Even just in bud-spike, they are elegant. (left- A. halophilum) Mean to the touch, but elegant. Some folks prefer the tiny, sessile ones like trojanum. I like all of them, especially easy ones which make magnificent round buns.
Acantholimon trojanum, photo by Zdeněk Zvolánek.
But anyhow:
I spent Christmas 2014 in Istanbul. It was fine. I forget I'm not a city guy, so I went on to Cappadocia (above) to hike around for a week in the winter.
It's weird how much like home it looks- their tuffaceous hills look like our shale hills of the bookcliffs.
But mostly, rural/small-town culture is more my thing.

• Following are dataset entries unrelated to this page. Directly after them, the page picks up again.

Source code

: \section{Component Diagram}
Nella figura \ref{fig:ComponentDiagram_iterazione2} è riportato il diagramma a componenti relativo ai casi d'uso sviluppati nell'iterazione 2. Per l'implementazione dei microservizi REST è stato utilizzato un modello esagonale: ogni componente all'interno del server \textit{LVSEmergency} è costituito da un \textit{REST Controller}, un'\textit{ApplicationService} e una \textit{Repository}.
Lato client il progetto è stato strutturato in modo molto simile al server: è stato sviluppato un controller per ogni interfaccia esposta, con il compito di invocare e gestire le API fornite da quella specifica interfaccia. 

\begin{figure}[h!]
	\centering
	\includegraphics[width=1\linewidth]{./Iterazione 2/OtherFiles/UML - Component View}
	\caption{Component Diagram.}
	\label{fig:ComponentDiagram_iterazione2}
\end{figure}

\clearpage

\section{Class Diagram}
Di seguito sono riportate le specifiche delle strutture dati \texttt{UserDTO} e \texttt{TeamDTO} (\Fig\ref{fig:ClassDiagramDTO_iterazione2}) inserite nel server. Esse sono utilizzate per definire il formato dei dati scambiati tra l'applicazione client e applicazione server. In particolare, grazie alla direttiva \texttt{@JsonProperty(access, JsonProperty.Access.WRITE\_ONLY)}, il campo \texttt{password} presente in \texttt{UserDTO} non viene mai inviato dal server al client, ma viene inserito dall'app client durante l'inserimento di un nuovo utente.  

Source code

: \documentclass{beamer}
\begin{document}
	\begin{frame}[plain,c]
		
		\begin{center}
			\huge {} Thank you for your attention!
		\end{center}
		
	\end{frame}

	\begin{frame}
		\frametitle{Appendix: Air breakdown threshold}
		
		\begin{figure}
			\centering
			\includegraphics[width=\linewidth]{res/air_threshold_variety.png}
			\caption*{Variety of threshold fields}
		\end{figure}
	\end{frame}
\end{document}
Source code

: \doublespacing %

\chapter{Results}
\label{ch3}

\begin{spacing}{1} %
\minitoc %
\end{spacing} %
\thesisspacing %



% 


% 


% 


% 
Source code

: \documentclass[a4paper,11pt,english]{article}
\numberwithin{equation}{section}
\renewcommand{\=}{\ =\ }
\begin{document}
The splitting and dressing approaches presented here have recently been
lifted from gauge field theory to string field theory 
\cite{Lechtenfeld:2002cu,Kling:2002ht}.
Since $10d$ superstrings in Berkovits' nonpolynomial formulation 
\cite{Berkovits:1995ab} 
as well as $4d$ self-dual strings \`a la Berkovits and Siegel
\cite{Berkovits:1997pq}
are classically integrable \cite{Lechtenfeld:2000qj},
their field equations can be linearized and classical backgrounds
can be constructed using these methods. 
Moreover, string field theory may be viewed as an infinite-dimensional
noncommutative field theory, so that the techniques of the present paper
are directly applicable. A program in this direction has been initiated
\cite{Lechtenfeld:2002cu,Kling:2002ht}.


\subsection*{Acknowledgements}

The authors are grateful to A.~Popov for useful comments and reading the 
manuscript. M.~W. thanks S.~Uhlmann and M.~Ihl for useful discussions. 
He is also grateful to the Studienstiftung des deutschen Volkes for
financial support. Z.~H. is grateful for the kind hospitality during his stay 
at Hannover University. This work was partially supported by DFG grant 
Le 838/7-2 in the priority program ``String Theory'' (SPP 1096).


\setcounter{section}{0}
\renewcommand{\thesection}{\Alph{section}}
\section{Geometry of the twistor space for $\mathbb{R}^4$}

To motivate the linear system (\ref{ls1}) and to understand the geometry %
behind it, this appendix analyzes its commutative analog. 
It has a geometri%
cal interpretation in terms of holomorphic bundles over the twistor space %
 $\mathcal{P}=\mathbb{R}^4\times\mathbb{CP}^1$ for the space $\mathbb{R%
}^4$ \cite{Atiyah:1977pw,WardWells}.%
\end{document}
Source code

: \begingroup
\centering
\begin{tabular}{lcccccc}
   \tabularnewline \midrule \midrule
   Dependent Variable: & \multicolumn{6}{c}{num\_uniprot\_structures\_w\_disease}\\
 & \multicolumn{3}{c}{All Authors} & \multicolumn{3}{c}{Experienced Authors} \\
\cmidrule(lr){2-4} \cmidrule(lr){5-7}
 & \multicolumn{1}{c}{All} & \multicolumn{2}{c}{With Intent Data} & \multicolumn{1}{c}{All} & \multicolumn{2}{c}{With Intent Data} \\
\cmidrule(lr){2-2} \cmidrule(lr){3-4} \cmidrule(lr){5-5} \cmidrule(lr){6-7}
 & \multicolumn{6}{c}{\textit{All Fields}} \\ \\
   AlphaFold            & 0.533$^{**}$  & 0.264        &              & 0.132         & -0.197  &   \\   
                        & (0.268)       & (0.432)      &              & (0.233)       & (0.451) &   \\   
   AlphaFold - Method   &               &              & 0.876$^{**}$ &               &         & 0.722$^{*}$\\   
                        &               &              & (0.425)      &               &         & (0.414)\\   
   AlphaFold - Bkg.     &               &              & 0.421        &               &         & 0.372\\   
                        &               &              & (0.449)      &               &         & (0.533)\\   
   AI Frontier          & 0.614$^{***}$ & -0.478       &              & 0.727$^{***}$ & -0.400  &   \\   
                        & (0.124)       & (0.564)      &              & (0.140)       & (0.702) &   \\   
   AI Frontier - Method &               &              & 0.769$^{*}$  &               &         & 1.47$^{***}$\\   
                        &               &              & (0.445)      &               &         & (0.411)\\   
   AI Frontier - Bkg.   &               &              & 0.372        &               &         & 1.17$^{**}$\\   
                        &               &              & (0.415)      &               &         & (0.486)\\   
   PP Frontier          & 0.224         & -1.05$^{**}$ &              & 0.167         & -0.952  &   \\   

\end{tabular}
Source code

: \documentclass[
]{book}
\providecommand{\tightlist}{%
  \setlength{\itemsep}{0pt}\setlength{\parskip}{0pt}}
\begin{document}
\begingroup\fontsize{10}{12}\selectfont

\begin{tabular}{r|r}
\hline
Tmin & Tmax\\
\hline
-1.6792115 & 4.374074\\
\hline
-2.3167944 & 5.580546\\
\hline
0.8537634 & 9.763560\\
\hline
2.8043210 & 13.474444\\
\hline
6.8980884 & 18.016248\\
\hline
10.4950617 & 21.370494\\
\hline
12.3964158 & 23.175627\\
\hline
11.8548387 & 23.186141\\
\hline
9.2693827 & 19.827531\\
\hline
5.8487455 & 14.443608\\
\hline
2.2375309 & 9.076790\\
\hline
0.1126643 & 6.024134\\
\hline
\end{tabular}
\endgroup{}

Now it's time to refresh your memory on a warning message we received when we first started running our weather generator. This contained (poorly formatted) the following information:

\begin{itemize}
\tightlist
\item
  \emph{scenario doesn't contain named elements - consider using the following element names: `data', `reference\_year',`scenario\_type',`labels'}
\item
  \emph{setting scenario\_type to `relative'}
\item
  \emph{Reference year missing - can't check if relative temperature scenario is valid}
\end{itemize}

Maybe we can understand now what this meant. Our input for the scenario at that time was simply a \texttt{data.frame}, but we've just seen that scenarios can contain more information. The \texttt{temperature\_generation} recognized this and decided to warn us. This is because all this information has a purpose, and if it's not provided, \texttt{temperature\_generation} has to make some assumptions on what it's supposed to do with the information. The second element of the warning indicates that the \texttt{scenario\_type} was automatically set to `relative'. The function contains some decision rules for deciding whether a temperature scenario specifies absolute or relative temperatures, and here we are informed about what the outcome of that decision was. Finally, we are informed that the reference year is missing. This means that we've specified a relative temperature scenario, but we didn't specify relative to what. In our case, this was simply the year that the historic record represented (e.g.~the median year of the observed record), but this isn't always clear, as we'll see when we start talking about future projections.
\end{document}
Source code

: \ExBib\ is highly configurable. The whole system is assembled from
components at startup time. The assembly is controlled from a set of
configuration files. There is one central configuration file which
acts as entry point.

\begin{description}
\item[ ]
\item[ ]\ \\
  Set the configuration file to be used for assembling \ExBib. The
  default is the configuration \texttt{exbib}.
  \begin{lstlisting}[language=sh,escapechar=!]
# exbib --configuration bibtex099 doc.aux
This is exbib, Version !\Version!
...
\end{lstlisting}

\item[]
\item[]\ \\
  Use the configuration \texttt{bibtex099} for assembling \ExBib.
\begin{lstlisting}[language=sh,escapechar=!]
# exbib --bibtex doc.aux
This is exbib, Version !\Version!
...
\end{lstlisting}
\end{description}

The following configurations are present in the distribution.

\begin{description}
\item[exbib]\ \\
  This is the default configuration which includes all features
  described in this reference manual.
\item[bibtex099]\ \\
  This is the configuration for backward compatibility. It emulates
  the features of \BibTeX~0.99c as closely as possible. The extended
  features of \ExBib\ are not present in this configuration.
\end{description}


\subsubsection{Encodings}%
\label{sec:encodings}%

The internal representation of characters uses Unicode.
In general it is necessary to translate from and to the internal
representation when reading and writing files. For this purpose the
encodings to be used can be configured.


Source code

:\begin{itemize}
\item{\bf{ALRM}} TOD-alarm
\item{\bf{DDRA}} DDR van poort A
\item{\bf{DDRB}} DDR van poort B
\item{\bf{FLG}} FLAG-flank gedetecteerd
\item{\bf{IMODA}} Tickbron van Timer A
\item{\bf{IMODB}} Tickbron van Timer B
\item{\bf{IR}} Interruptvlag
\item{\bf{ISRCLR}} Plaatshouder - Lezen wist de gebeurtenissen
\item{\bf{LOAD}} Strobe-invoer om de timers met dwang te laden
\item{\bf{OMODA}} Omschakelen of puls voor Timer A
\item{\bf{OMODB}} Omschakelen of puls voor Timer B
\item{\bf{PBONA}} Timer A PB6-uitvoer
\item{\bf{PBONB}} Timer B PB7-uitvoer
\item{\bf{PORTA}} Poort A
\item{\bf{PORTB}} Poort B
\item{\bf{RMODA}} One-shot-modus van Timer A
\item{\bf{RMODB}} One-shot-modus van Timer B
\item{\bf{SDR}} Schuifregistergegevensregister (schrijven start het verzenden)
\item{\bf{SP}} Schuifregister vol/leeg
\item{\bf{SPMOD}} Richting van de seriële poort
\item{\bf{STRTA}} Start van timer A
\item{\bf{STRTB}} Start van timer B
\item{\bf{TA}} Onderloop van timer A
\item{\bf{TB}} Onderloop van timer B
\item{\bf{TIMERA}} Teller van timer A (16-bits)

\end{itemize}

Also, Colorado doesn't have roman and byzantine ruins just littered all over the countryside, just everywhere, and ancient dwellings carved into the stone. They are so commonplace, they are used as barns and sheds.
Frosty mornings were magical, especially when the famous balloon rides happened. I stayed with a friend in Uçhisar, which overlooks the touristic town of Göreme.
All around the middle east, you'll see the nazar, sometimes called "the evil eye," a talisman to capture/defend/ward-off the malevolent.
In Turkey, theirs is the "nazar boncuğu," (literally "nazar bead")
Not uncommon over doorways, windows, thresholds, even clothing. Someone you know who went to the middle east probably gave you one as a souvenir.
Most restaurants don't stay open for the off-season, but D'STİny was. The name is wordplay, I think for Destiny/Friend("Dost"). They had Lahmacun, my favorite turkish food- it looks like a pizza, but you roll it around salad-like fixings and squeeze lemon juice on it.
Is that a dead Acantholimon!?
The owner came by, Mr. Yaşar Doğan, (a surname which means falcon, I think) and we visited. Recalling our chat, I marvel at how good my turkish was then. I could hardy ask for a bathroom now.
I asked about the plant hanging around. And he told me a story. He likes to garden and grow fruit at home, and propagate, apparently, for he was growing sapling fruit trees, I think he was keen to want to plant our more apple trees around his place, but as soon as he'd set out his precious baby trees, the rabbits would come by and eat them off. Bummer.
He said that he observed how when other plants grew through Acantholimon in nature ( I don't recall him using a name or word for them), the rabbits didn't bother them. (It's widely believed that a lot of the phrygana/tragancanth vegetation- "spiny ball plants" for the rest of us- are as prevalent in Asia and the middle east because humans and grazing cattle have been a part of the ecosystem for so very long that they have become prevalent and actually prospered there as a result)
Well, so he started collecting the dead cushions of Acantholimons he'd find out in the countryside. (Their nasty exoskeletons do tend to linger- Bob says that in the garden, when one dies, the best way to clean up the dry, thorny thing is just to light it on fire.) Yaşar would pile up the dead cushions as protection for this new trees, and sure enough it worked to fend off the evil rabbits.
So, to him, the Acantholimon was as good a protector as the nazar, which lead him to hang the plants around the doorways of his restaurant.
Sure enough, after a few days wandering, I found the local Acantholimon.
WHY ON EARTH DIDN'T I COLLECT THOSE SEEDS!?
I have lots of regrets of things I didn't do.